Would you repeat exactly the part of the listing below that runs from the line containing "On each Web" down to the line containing "The above copyright", inclusive, and nothing else?

Data for the task:
*** Begin section ***

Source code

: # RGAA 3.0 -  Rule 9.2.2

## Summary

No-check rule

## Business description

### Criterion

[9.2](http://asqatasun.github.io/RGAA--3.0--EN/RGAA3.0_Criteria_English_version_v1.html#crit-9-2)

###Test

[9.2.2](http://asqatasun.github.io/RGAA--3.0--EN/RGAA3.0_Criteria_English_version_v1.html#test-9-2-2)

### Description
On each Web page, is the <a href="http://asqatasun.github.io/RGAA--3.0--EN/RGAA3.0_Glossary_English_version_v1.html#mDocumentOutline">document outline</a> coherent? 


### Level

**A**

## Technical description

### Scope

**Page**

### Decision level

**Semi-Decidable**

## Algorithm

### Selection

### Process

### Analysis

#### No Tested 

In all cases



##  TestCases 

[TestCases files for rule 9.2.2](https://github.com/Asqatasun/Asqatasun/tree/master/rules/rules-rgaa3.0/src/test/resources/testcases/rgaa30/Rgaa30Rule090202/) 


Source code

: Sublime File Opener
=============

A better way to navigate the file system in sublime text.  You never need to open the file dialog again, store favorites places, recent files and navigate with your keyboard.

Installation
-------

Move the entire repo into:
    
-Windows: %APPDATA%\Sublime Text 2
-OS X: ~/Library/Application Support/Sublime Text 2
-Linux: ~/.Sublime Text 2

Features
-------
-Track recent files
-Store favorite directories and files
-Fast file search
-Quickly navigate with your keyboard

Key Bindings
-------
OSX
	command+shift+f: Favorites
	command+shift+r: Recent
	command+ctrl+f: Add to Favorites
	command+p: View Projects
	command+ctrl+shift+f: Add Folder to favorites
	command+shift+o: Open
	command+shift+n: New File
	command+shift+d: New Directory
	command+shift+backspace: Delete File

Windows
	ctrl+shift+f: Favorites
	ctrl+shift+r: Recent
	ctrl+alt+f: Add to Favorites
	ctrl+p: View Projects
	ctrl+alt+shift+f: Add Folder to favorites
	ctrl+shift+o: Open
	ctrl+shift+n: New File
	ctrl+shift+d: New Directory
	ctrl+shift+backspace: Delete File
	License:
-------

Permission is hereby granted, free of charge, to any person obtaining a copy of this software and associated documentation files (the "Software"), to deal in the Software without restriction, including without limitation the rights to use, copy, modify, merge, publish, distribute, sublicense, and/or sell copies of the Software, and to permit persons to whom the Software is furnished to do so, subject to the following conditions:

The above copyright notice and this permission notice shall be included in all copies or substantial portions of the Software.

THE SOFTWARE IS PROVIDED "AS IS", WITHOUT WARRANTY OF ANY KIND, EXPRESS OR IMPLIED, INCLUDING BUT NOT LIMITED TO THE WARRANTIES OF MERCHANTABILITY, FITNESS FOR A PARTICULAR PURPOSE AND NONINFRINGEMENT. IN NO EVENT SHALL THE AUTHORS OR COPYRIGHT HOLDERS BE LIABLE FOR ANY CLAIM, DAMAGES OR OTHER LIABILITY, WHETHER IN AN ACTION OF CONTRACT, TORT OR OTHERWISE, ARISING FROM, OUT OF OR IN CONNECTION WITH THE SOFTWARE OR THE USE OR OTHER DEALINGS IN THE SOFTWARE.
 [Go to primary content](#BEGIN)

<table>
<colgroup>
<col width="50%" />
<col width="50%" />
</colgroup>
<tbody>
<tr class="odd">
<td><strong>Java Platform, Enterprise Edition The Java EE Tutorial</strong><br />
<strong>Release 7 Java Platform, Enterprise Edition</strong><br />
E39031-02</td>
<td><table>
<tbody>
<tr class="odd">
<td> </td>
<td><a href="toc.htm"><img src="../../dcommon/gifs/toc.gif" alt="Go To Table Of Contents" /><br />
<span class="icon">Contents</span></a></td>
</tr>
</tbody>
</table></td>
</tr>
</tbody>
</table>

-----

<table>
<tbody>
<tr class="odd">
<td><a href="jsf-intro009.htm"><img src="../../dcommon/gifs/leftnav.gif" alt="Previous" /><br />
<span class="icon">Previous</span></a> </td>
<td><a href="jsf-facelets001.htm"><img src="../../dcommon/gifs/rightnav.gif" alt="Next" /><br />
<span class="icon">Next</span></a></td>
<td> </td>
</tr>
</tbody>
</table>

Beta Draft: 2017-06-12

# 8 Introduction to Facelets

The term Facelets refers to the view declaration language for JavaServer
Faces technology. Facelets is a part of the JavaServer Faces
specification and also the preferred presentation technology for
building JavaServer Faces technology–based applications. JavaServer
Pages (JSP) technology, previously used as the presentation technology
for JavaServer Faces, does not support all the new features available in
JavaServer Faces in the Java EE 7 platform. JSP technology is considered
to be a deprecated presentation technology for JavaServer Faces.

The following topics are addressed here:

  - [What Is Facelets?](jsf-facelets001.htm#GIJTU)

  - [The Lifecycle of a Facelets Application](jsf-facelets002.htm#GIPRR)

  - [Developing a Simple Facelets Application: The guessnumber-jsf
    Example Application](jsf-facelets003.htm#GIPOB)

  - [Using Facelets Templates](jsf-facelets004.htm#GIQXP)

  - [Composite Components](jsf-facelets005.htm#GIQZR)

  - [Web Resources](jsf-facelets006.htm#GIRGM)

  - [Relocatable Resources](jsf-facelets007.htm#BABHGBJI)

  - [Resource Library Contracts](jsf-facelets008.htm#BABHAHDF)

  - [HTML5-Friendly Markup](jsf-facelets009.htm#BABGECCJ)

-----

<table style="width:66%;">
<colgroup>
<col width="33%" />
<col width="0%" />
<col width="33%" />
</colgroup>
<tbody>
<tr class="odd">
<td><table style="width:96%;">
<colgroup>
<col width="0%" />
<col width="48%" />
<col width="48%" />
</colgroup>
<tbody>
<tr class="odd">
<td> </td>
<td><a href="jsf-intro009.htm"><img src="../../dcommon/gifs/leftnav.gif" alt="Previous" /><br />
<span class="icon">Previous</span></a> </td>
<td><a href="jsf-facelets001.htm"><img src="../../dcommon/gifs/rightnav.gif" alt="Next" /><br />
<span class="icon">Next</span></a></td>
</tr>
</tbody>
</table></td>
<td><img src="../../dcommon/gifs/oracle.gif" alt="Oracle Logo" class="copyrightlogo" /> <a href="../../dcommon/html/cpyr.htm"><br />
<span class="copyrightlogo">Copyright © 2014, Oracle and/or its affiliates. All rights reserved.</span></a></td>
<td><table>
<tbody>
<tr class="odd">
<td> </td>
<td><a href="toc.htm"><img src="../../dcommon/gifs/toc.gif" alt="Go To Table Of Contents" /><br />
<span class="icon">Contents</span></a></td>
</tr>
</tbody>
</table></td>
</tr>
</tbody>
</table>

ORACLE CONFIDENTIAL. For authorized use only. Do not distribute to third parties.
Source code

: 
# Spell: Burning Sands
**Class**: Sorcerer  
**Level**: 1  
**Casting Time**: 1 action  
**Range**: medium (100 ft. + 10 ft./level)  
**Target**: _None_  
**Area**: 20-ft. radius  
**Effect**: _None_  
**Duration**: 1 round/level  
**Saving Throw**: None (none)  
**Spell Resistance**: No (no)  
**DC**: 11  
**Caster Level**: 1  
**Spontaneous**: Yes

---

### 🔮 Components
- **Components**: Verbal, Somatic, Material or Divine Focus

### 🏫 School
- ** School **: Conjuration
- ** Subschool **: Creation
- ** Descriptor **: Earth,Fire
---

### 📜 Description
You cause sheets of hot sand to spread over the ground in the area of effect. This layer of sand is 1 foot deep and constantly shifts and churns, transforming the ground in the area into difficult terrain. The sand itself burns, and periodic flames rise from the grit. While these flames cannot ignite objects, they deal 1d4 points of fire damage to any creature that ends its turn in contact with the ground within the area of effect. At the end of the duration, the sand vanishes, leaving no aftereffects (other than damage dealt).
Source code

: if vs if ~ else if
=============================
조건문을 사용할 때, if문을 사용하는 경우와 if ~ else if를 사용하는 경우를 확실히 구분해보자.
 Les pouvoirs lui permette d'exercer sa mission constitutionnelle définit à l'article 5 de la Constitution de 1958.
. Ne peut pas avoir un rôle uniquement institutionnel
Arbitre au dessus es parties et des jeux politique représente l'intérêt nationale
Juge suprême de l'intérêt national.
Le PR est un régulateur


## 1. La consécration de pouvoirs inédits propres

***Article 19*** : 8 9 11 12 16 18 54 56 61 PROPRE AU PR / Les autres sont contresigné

*** End section ***

Task answer:
On each Web page, is the <a href="http://asqatasun.github.io/RGAA--3.0--EN/RGAA3.0_Glossary_English_version_v1.html#mDocumentOutline">document outline</a> coherent? 


### Level

**A**

## Technical description

### Scope

**Page**

### Decision level

**Semi-Decidable**

## Algorithm

### Selection

### Process

### Analysis

#### No Tested 

In all cases



##  TestCases 

[TestCases files for rule 9.2.2](https://github.com/Asqatasun/Asqatasun/tree/master/rules/rules-rgaa3.0/src/test/resources/testcases/rgaa30/Rgaa30Rule090202/) 


Source code

: Sublime File Opener
=============

A better way to navigate the file system in sublime text.  You never need to open the file dialog again, store favorites places, recent files and navigate with your keyboard.

Installation
-------

Move the entire repo into:
    
-Windows: %APPDATA%\Sublime Text 2
-OS X: ~/Library/Application Support/Sublime Text 2
-Linux: ~/.Sublime Text 2

Features
-------
-Track recent files
-Store favorite directories and files
-Fast file search
-Quickly navigate with your keyboard

Key Bindings
-------
OSX
	command+shift+f: Favorites
	command+shift+r: Recent
	command+ctrl+f: Add to Favorites
	command+p: View Projects
	command+ctrl+shift+f: Add Folder to favorites
	command+shift+o: Open
	command+shift+n: New File
	command+shift+d: New Directory
	command+shift+backspace: Delete File

Windows
	ctrl+shift+f: Favorites
	ctrl+shift+r: Recent
	ctrl+alt+f: Add to Favorites
	ctrl+p: View Projects
	ctrl+alt+shift+f: Add Folder to favorites
	ctrl+shift+o: Open
	ctrl+shift+n: New File
	ctrl+shift+d: New Directory
	ctrl+shift+backspace: Delete File
	License:
-------

Permission is hereby granted, free of charge, to any person obtaining a copy of this software and associated documentation files (the "Software"), to deal in the Software without restriction, including without limitation the rights to use, copy, modify, merge, publish, distribute, sublicense, and/or sell copies of the Software, and to permit persons to whom the Software is furnished to do so, subject to the following conditions:

The above copyright notice and this permission notice shall be included in all copies or substantial portions of the Software.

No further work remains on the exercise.